- _Exercise requirements_
Every entry below has to appear again in your reply, word for word, but no picture may.

- _Source records_
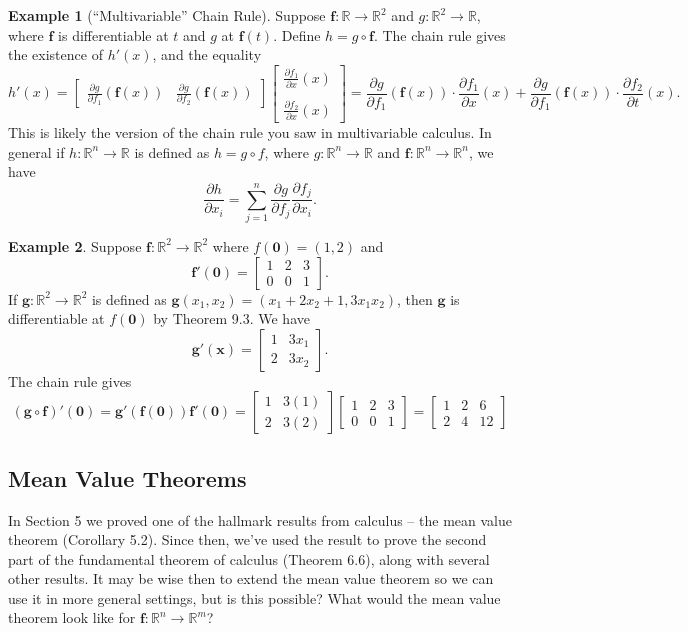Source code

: \documentclass{article}
\newcommand{\R}{\mathbb{R}}
\newcommand{\x}{\mathbf{x}}
\newcommand{\f}{\mathbf{f}}
\newcommand{\ze}{\mathbf{0}}
\theoremstyle{definition}
\newtheorem{example}{Example}[section]
\begin{document}
\begin{example}[``Multivariable'' Chain Rule]
	Suppose $ \f:\R\to\R^2 $ and $ g:\R^2\to\R $, where $ \f $ is differentiable at $ t $ and $ g $ at $ \f(t) $. Define $ h=g\circ\f $. The chain rule gives the existence of $h'(x) $, and the equality
		$$ h'(x) =  \begin{bmatrix}
		\frac{\partial g}{\partial f_1}(\f(x)) & \frac{\partial g}{\partial f_2}(\f(x))
	\end{bmatrix}\begin{bmatrix}
	\frac{\partial f_1}{\partial x}(x)\\\\ \frac{\partial f_2}{\partial x}(x)
\end{bmatrix} = \frac{\partial g}{\partial f_1}(\f(x))\cdot 	\frac{\partial f_1}{\partial x}(x) + \frac{\partial g}{\partial f_1}(\f(x))\cdot 	\frac{\partial f_2}{\partial t}(x).$$
This is likely the version of the chain rule you saw in multivariable calculus. In general if $ h:\R^n\to \R $ is defined as $ h=g\circ f $, where $ g:\R^n\to\R $ and $ \f:\R^n\to\R^n $, 
we have $$ \frac{\partial h}{\partial x_i}= \sum_{j=1}^n\frac{\partial g}{\partial f_j}\frac{\partial f_j}{\partial x_i} .$$
\end{example}
\begin{example}
	Suppose $ \f:\R^2\to \R^2 $ where $ f(\ze)=(1,2) $ and $$ \f'(\ze) = \begin{bmatrix}
		1&2&3\\0&0&1
	\end{bmatrix}.$$
If $ \mathbf g:\R^2\to\R^2 $ is defined as $ \mathbf g(x_1,x_2)= (x_1+2x_2+1,3x_1x_2) $, then $ \mathbf g $ is differentiable at $ f(\ze) $ by Theorem 9.3. We have 
$$ \mathbf g'(\x) = \begin{bmatrix}
	1 & 3x_1\\2 & 3x_2
\end{bmatrix}.$$
The chain rule gives 
$$ (\mathbf g\circ \mathbf f)'(\ze) = \mathbf g'(\f(\ze))\f'(\ze) = \begin{bmatrix}
	1 & 3(1)\\2 & 3(2)
\end{bmatrix}\begin{bmatrix}
1&2&3\\0&0&1
\end{bmatrix} = \begin{bmatrix}
1&2&6\\2&4&12
\end{bmatrix} $$
\end{example}
\subsection{Mean Value Theorems}
In Section 5 we proved one of the hallmark results from calculus -- the mean value theorem (Corollary 5.2). Since then, we've used the result to prove the second part of the fundamental theorem of calculus (Theorem 6.6), along with several other results. It may be wise then to extend the mean value theorem so we can use it in more general settings, but is this possible? What would the mean value theorem look like for $ \f:\R^n\to \R^m $? 
\end{document}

- _Your solution_
Source code

: \documentclass{article}
\newcommand{\R}{\mathbb{R}}
\newcommand{\x}{\mathbf{x}}
\newcommand{\f}{\mathbf{f}}
\newcommand{\ze}{\mathbf{0}}
\theoremstyle{definition}
\newtheorem{example}{Example}[section]
\begin{document}
\begin{example}[``Multivariable'' Chain Rule]
	Suppose $ \f:\R\to\R^2 $ and $ g:\R^2\to\R $, where $ \f $ is differentiable at $ t $ and $ g $ at $ \f(t) $. Define $ h=g\circ\f $. The chain rule gives the existence of $h'(x) $, and the equality
		$$ h'(x) =  \begin{bmatrix}
		\frac{\partial g}{\partial f_1}(\f(x)) & \frac{\partial g}{\partial f_2}(\f(x))
	\end{bmatrix}\begin{bmatrix}
	\frac{\partial f_1}{\partial x}(x)\\\\ \frac{\partial f_2}{\partial x}(x)
\end{bmatrix} = \frac{\partial g}{\partial f_1}(\f(x))\cdot 	\frac{\partial f_1}{\partial x}(x) + \frac{\partial g}{\partial f_1}(\f(x))\cdot 	\frac{\partial f_2}{\partial t}(x).$$
This is likely the version of the chain rule you saw in multivariable calculus. In general if $ h:\R^n\to \R $ is defined as $ h=g\circ f $, where $ g:\R^n\to\R $ and $ \f:\R^n\to\R^n $, 
we have $$ \frac{\partial h}{\partial x_i}= \sum_{j=1}^n\frac{\partial g}{\partial f_j}\frac{\partial f_j}{\partial x_i} .$$
\end{example}
\begin{example}
	Suppose $ \f:\R^2\to \R^2 $ where $ f(\ze)=(1,2) $ and $$ \f'(\ze) = \begin{bmatrix}
		1&2&3\\0&0&1
	\end{bmatrix}.$$
If $ \mathbf g:\R^2\to\R^2 $ is defined as $ \mathbf g(x_1,x_2)= (x_1+2x_2+1,3x_1x_2) $, then $ \mathbf g $ is differentiable at $ f(\ze) $ by Theorem 9.3. We have 
$$ \mathbf g'(\x) = \begin{bmatrix}
	1 & 3x_1\\2 & 3x_2
\end{bmatrix}.$$
The chain rule gives 
$$ (\mathbf g\circ \mathbf f)'(\ze) = \mathbf g'(\f(\ze))\f'(\ze) = \begin{bmatrix}
	1 & 3(1)\\2 & 3(2)
\end{bmatrix}\begin{bmatrix}
1&2&3\\0&0&1
\end{bmatrix} = \begin{bmatrix}
1&2&6\\2&4&12
\end{bmatrix} $$
\end{example}
\subsection{Mean Value Theorems}
In Section 5 we proved one of the hallmark results from calculus -- the mean value theorem (Corollary 5.2). Since then, we've used the result to prove the second part of the fundamental theorem of calculus (Theorem 6.6), along with several other results. It may be wise then to extend the mean value theorem so we can use it in more general settings, but is this possible? What would the mean value theorem look like for $ \f:\R^n\to \R^m $? 
\end{document}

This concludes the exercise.